What to do :: Don't include pictures. Quote the lines below from the first through the line that contains "# Kafka with dotnet example project".

Supplied records ::
---------------
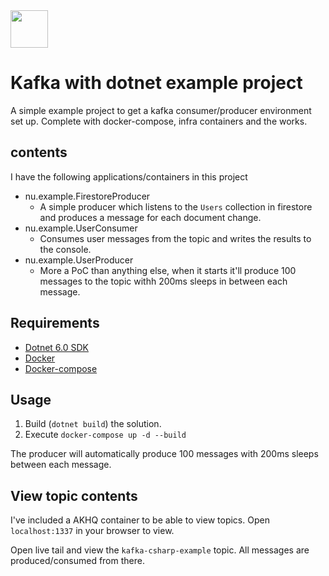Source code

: <img height="60" width="60" src="https://www.explore-group.com/storage/images-processed/w-1500_h-auto_m-fit_s-any__600_470085481.jpeg">

# Kafka with dotnet example project

A simple example project to get a kafka consumer/producer environment set up. Complete with docker-compose, infra containers and the works.

## contents

I have the following applications/containers in this project

- nu.example.FirestoreProducer
  - A simple producer which listens to the `Users` collection in firestore and produces a message for each document change.
- nu.example.UserConsumer
  - Consumes user messages from the topic and writes the results to the console.
- nu.example.UserProducer
  - More a PoC than anything else, when it starts it'll produce 100 messages to the topic withh 200ms sleeps in between each message.

## Requirements

- [Dotnet 6.0 SDK](https://dotnet.microsoft.com/en-us/download/dotnet/6.0)
- [Docker](https://www.docker.com/)
- [Docker-compose](https://docs.docker.com/compose/install/)

## Usage

1. Build (`dotnet build`) the solution.
2. Execute `docker-compose up -d --build`

The producer will automatically produce 100 messages with 200ms sleeps between each message.

## View topic contents

I've included a AKHQ container to be able to view topics. Open `localhost:1337` in your browser to view.

Open live tail and view the `kafka-csharp-example` topic. All messages are produced/consumed from there.
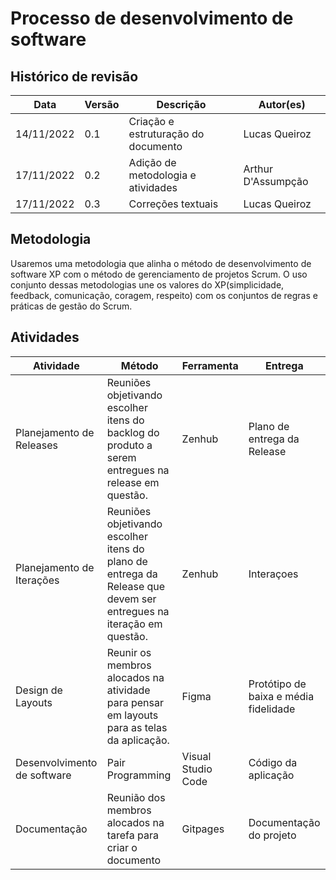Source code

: # Processo de desenvolvimento de software

## Histórico de revisão 

| Data       | Versão | Descrição                           | Autor(es)     |
| ---------- | ------ | ----------------------------------- | ------------- |
| 14/11/2022 | 0.1    | Criação e estruturação do documento | Lucas Queiroz |
| 17/11/2022 | 0.2    | Adição de metodologia e atividades  | Arthur D'Assumpção |
| 17/11/2022 | 0.3    | Correções textuais                  | Lucas Queiroz |

## Metodologia
Usaremos uma metodologia que alinha o método de desenvolvimento de software XP com o método de gerenciamento de projetos Scrum. O uso conjunto dessas metodologias une os valores do XP(simplicidade, feedback, comunicação, coragem, respeito) com os conjuntos de regras e práticas de gestão do Scrum.


## Atividades

| Atividade                  | Método      | Ferramenta | Entrega    |
| -------------------------- | ----------- | ---------- | ---------- |
| Planejamento de Releases   | Reuniões objetivando escolher itens do backlog do produto a serem entregues na release em questão. |  Zenhub    | Plano de entrega da Release  |
| Planejamento de Iterações | Reuniões objetivando escolher itens do plano de entrega da Release que devem ser entregues na iteração em questão.  |  Zenhub    | Interaçoes |
| Design de Layouts | Reunir os membros alocados na atividade para pensar em layouts para as telas da aplicação. |  Figma | Protótipo de baixa e média fidelidade  |
| Desenvolvimento  de software | Pair Programming |  Visual Studio Code   | Código da aplicação |
| Documentação | Reunião dos membros alocados na tarefa para criar o documento | Gitpages   | Documentação do projeto |


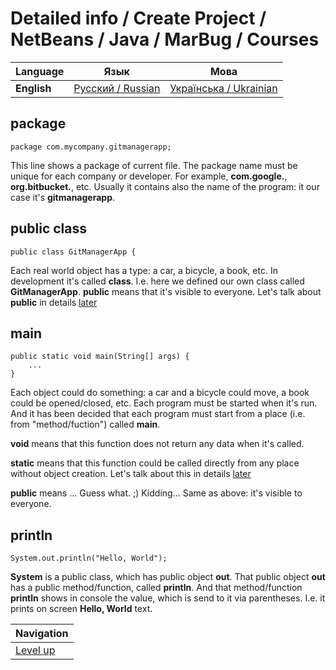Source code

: # Detailed info / Create Project / NetBeans / Java / MarBug / Courses

| Language | Язык | Мова |
| -------- | ---- | ---- |
| **English** | [Русский / Russian](README.ru.md) | [Українська / Ukrainian](README.uk.md) |

## package ##

    package com.mycompany.gitmanagerapp;

This line shows a package of current file. The package name must be unique for each company or developer. For example, **com.google.**, **org.bitbucket.**, etc. Usually it contains also the name of the program: it our case it's **gitmanagerapp**.

## public class ##

    public class GitManagerApp {

Each real world object has a type: a car, a bicycle, a book, etc. In development it's called **class**. I.e. here we defined our own class called **GitManagerApp**. **public** means that it's visible to everyone. Let's talk about **public** in details [later](TODO)

## main ##

    public static void main(String[] args) {
        ...
    }

Each object could do something: a car and a bicycle could move, a book could be opened/closed, etc. Each program must be started when it's run. And it has been decided that each program must start from a place (i.e. from "method/fuction") called **main**.

**void** means that this function does not return any data when it's called.

**static** means that this function could be called directly from any place without object creation. Let's talk about this in details [later](TODO)

**public** means ... Guess what. ;) Kidding... Same as above: it's visible to everyone.

## println ##

    System.out.println("Hello, World");

**System** is a public class, which has public object **out**. That public object **out** has a public method/function, called **println**. And that method/function **println** shows in console the value, which is send to it via parentheses. I.e. it prints on screen **Hello, World** text.

| Navigation               |
| ------------------------ |
| [Level up](../README.md) |
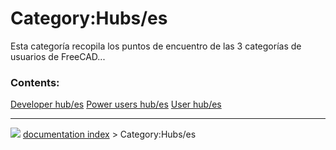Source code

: # Category:Hubs/es
Esta categoría recopila los puntos de encuentro de las 3 categorías de usuarios de FreeCAD\...

### Contents:

    
  [Developer hub/es](Developer_hub/es.md)   [Power users hub/es](Power_users_hub/es.md)   [User hub/es](User_hub/es.md)



---
![](images/Right_arrow.png) [documentation index](../README.md) > Category:Hubs/es
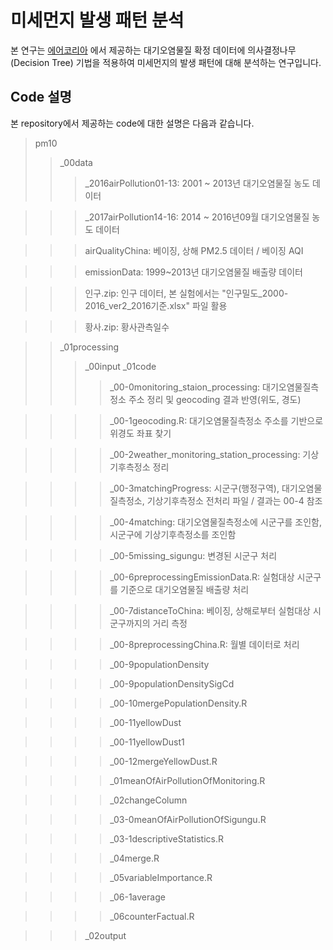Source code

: # 미세먼지 발생 패턴 분석

본 연구는 [에어코리아](www.airkorea.or.kr) 에서 제공하는 대기오염물질 확정 데이터에 의사결정나무(Decision Tree) 기법을 적용하여 미세먼지의 발생 패턴에 대해 분석하는 연구입니다.

## Code 설명
본 repository에서 제공하는 code에 대한 설명은 다음과 같습니다.

> pm10
>> _00data
>>> _2016airPollution01-13: 2001 ~ 2013년 대기오염물질 농도 데이터

>>> _2017airPollution14-16: 2014 ~ 2016년09월 대기오염물질 농도 데이터

>>> airQualityChina: 베이징, 상해 PM2.5 데이터 / 베이징 AQI

>>> emissionData: 1999~2013년 대기오염물질 배출량 데이터

>>> 인구.zip: 인구 데이터, 본 실험에서는 "인구밀도_2000-2016_ver2_2016기준.xlsx" 파일 활용

>>> 황사.zip: 황사관측일수

>> _01processing
>>> _00input
>>> _01code
>>>> _00-0monitoring_staion_processing: 대기오염물질측정소 주소 정리 및 geocoding 결과 반영(위도, 경도)

>>>> _00-1geocoding.R: 대기오염물질측정소 주소를 기반으로 위경도 좌표 찾기

>>>> _00-2weather_monitoring_station_processing: 기상기후측정소 정리

>>>> _00-3matchingProgress: 시군구(행정구역), 대기오염물질측정소, 기상기후측정소 전처리 파일 / 결과는 00-4 참조

>>>> _00-4matching: 대기오염물질측정소에 시군구를 조인함, 시군구에 기상기후측정소를 조인함

>>>> _00-5missing_sigungu: 변경된 시군구 처리

>>>> _00-6preprocessingEmissionData.R: 실험대상 시군구를 기준으로 대기오염물질 배출량 처리

>>>> _00-7distanceToChina: 베이징, 상해로부터 실험대상 시군구까지의 거리 측정

>>>> _00-8preprocessingChina.R: 월별 데이터로 처리

>>>> _00-9populationDensity

>>>> _00-9populationDensitySigCd

>>>> _00-10mergePopulationDensity.R

>>>> _00-11yellowDust

>>>> _00-11yellowDust1

>>>> _00-12mergeYellowDust.R

>>>> _01meanOfAirPollutionOfMonitoring.R

>>>> _02changeColumn

>>>> _03-0meanOfAirPollutionOfSigungu.R

>>>> _03-1descriptiveStatistics.R

>>>> _04merge.R

>>>> _05variableImportance.R

>>>> _06-1average

>>>> _06counterFactual.R

>>> _02output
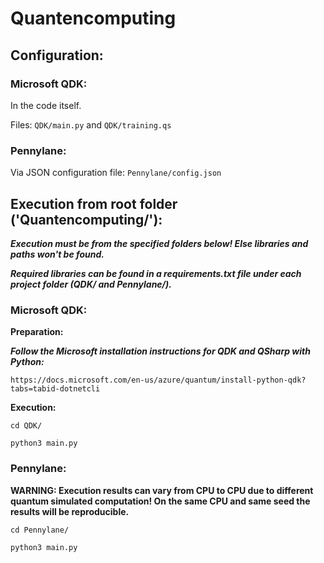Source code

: # Quantencomputing

## Configuration:

### Microsoft QDK:

In the code itself.

Files: ``QDK/main.py`` and ``QDK/training.qs``

### Pennylane:

Via JSON configuration file: ``Pennylane/config.json``

## Execution from root folder ('Quantencomputing/'):

***Execution must be from the specified folders below! Else libraries and paths won't be found.***

***Required libraries can be found in a requirements.txt file under each project folder (QDK/ and Pennylane/).***

### Microsoft QDK:

**Preparation:**

***Follow the Microsoft installation instructions for QDK and QSharp with Python:***

``https://docs.microsoft.com/en-us/azure/quantum/install-python-qdk?tabs=tabid-dotnetcli``

**Execution:**

``cd QDK/``

``python3 main.py``

### Pennylane:

**WARNING: Execution results can vary from CPU to CPU due to different quantum simulated computation! On the same CPU and same seed the results will be reproducible.**

``cd Pennylane/``

``python3 main.py``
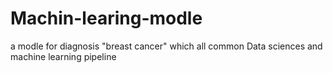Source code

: # Machin-learing-modle
a modle for diagnosis "breast cancer" which all common Data sciences and machine learning pipeline 
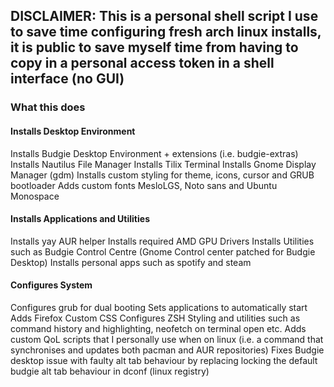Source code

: ## DISCLAIMER: This is a personal shell script I use to save time configuring fresh arch linux installs, it is public to save myself time from having to copy in a personal access token in a shell interface (no GUI)
### What this does
#### Installs Desktop Environment
Installs Budgie Desktop Environment + extensions (i.e. budgie-extras)
Installs Nautilus File Manager
Installs Tilix Terminal
Installs Gnome Display Manager (gdm)
Installs custom styling for theme, icons, cursor and GRUB bootloader
Adds custom fonts MesloLGS, Noto sans and Ubuntu Monospace

#### Installs Applications and Utilities
Installs yay AUR helper
Installs required AMD GPU Drivers
Installs Utilities such as Budgie Control Centre (Gnome Control center patched for Budgie Desktop)
Installs personal apps such as spotify and steam

#### Configures System
Configures grub for dual booting
Sets applications to automatically start
Adds Firefox Custom CSS
Configures ZSH Styling and utilities such as command history and highlighting, neofetch on terminal open etc.
Adds custom QoL scripts that I personally use when on linux (i.e. a command that synchronises and updates both pacman and AUR repositories)
Fixes Budgie desktop issue with faulty alt tab behaviour by replacing locking the default budgie alt tab behaviour in dconf (linux registry)
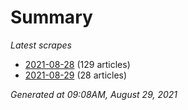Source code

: # Summary
*Latest scrapes*
* [2021-08-28](https://github.com/nuuuwan/news_lk/blob/data/news_lk.2021-08-28.json) (129 articles)
* [2021-08-29](https://github.com/nuuuwan/news_lk/blob/data/news_lk.2021-08-29.json) (28 articles)

*Generated at 09:08AM, August 29, 2021*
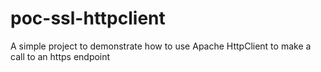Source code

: # poc-ssl-httpclient
A simple project to demonstrate how to use Apache HttpClient to make a call to an https endpoint

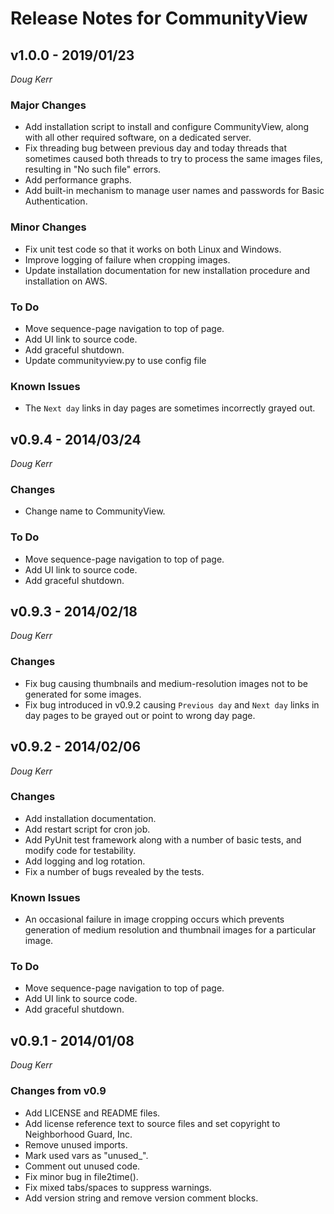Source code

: # Release Notes for CommunityView #

## v1.0.0 - 2019/01/23
_Doug Kerr_

### Major Changes

- Add installation script to install and configure CommunityView, along with
all other required software, on a dedicated server.
- Fix threading bug between previous day and today threads that sometimes
caused both threads to try to process the same images files, resulting
in "No such file" errors.
- Add performance graphs.
- Add built-in mechanism to manage user names and passwords
for Basic Authentication.

### Minor Changes

- Fix unit test code so that it works on both Linux and Windows.
- Improve logging of failure when cropping images.
- Update installation documentation for new installation procedure and
installation on AWS.

### To Do

* Move sequence-page navigation to top of page.
* Add UI link to source code.
* Add graceful shutdown.
* Update communityview.py to use config file

### Known Issues

* The `Next day` links in day pages are sometimes incorrectly grayed out.

## v0.9.4 - 2014/03/24 ##
_Doug Kerr_

### Changes

* Change name to CommunityView.

### To Do

* Move sequence-page navigation to top of page.
* Add UI link to source code.
* Add graceful shutdown.

## v0.9.3 - 2014/02/18 ##
_Doug Kerr_

### Changes

* Fix bug causing thumbnails and medium-resolution images not to be generated for some images.
* Fix bug introduced in v0.9.2 causing `Previous day` and `Next day` links in day pages to be grayed out or point to wrong day page.

## v0.9.2 - 2014/02/06
_Doug Kerr_

### Changes

* Add installation documentation.
* Add restart script for cron job.
* Add PyUnit test framework along with a number of basic tests, and modify code for testability.
* Add logging and log rotation.
* Fix a number of bugs revealed by the tests.

### Known Issues

* An occasional failure in image cropping occurs which prevents generation of medium resolution and thumbnail images for a particular image.

### To Do

* Move sequence-page navigation to top of page.
* Add UI link to source code.
* Add graceful shutdown.


## v0.9.1 - 2014/01/08
_Doug Kerr_

###  Changes from v0.9

* Add LICENSE and README files.
* Add license reference text to source files and set copyright to Neighborhood Guard, Inc.
* Remove unused imports.
* Mark used vars as "unused_".
* Comment out unused code.
* Fix minor bug in file2time().
* Fix mixed tabs/spaces to suppress warnings.
* Add version string and remove version comment blocks.
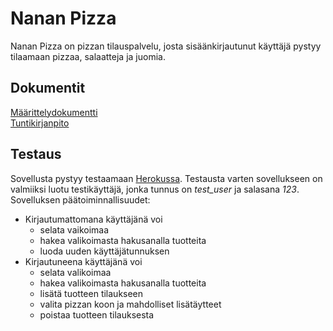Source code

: # Nanan Pizza
Nanan Pizza on pizzan tilauspalvelu, josta sisäänkirjautunut käyttäjä pystyy tilaamaan pizzaa, salaatteja ja juomia.  
  
## Dokumentit
[Määrittelydokumentti](https://github.com/Na-na13/Nanan-Pizza/blob/master/dokumentaatiot/maarittelydokumentti.md)  
[Tuntikirjanpito](https://github.com/Na-na13/Nanan-Pizza/blob/master/dokumentaatiot/tuntikirjanpito.md)

## Testaus  
Sovellusta pystyy testaamaan [Herokussa](https://nanan-pizza.herokuapp.com/). Testausta varten sovellukseen on valmiiksi luotu testikäyttäjä, jonka tunnus on *test_user* ja salasana *123*.  
Sovelluksen päätoiminnallisuudet:
- Kirjautumattomana käyttäjänä voi
  - selata vaikoimaa
  - hakea valikoimasta hakusanalla tuotteita
  - luoda uuden käyttäjätunnuksen
- Kirjautuneena käyttäjänä voi
  - selata valikoimaa
  - hakea valikoimasta hakusanalla tuotteita
  - lisätä tuotteen tilaukseen
  - valita pizzan koon ja mahdolliset lisätäytteet
  - poistaa tuotteen tilauksesta
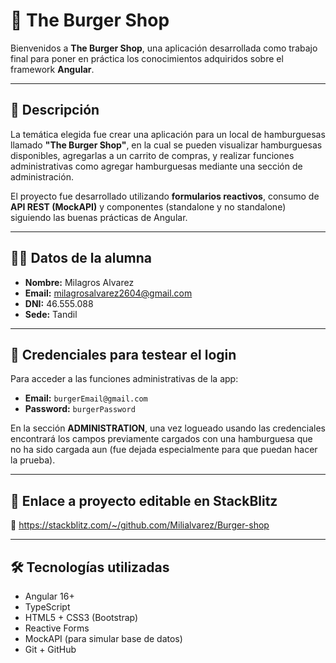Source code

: # 🍔 The Burger Shop

Bienvenidos a **The Burger Shop**, una aplicación desarrollada como trabajo final para poner en práctica los conocimientos adquiridos sobre el framework **Angular**.

---

## 📌 Descripción

La temática elegida fue crear una aplicación para un local de hamburguesas llamado **"The Burger Shop"**, en la cual se pueden visualizar hamburguesas disponibles, agregarlas a un carrito de compras, y realizar funciones administrativas como agregar hamburguesas mediante una sección de administración.

El proyecto fue desarrollado utilizando **formularios reactivos**, consumo de **API REST (MockAPI)** y componentes (standalone y no standalone) siguiendo las buenas prácticas de Angular.

---

## 👩‍🎓 Datos de la alumna

- **Nombre:** Milagros Alvarez  
- **Email:** milagrosalvarez2604@gmail.com  
- **DNI:** 46.555.088  
- **Sede:** Tandil  

---

## 🔐 Credenciales para testear el login

Para acceder a las funciones administrativas de la app:

- **Email:** `burgerEmail@gmail.com`  
- **Password:** `burgerPassword`

En la sección **ADMINISTRATION**, una vez logueado usando las credenciales encontrará los campos previamente cargados con una hamburguesa que no ha sido cargada aun (fue dejada especialmente para que puedan hacer la prueba).

---

## 🚀 Enlace a proyecto editable en StackBlitz

🔗 https://stackblitz.com/~/github.com/Milialvarez/Burger-shop

---

## 🛠️ Tecnologías utilizadas

- Angular 16+
- TypeScript
- HTML5 + CSS3 (Bootstrap)
- Reactive Forms
- MockAPI (para simular base de datos)
- Git + GitHub
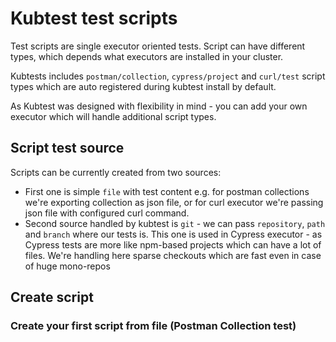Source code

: # Kubtest test scripts

Test scripts are single executor oriented tests. Script can have different types, which depends what executors are installed in your cluster. 

Kubtests includes `postman/collection`, `cypress/project` and `curl/test` script types which are auto registered during kubtest install by default. 

As Kubtest was designed with flexibility in mind - you can add your own executor which will handle additional script types. 


## Script test source

Scripts can be currently created from two sources: 
- First one is simple `file` with test content e.g. for postman collections we're exporting collection as json file, or for curl executor we're passing json file with configured curl command.
- Second source handled by kubtest is `git` - we can pass `repository`, `path` and `branch` where our tests is. This one is used in Cypress executor - as Cypress tests are more like npm-based projects which can have a lot of files. We're handling here sparse checkouts which are fast even in case of huge mono-repos 


## Create script

### Create your first script from file (Postman Collection test)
---------------
Completed exercise ::
Source code

: <img height="60" width="60" src="https://www.explore-group.com/storage/images-processed/w-1500_h-auto_m-fit_s-any__600_470085481.jpeg">

# Kafka with dotnet example project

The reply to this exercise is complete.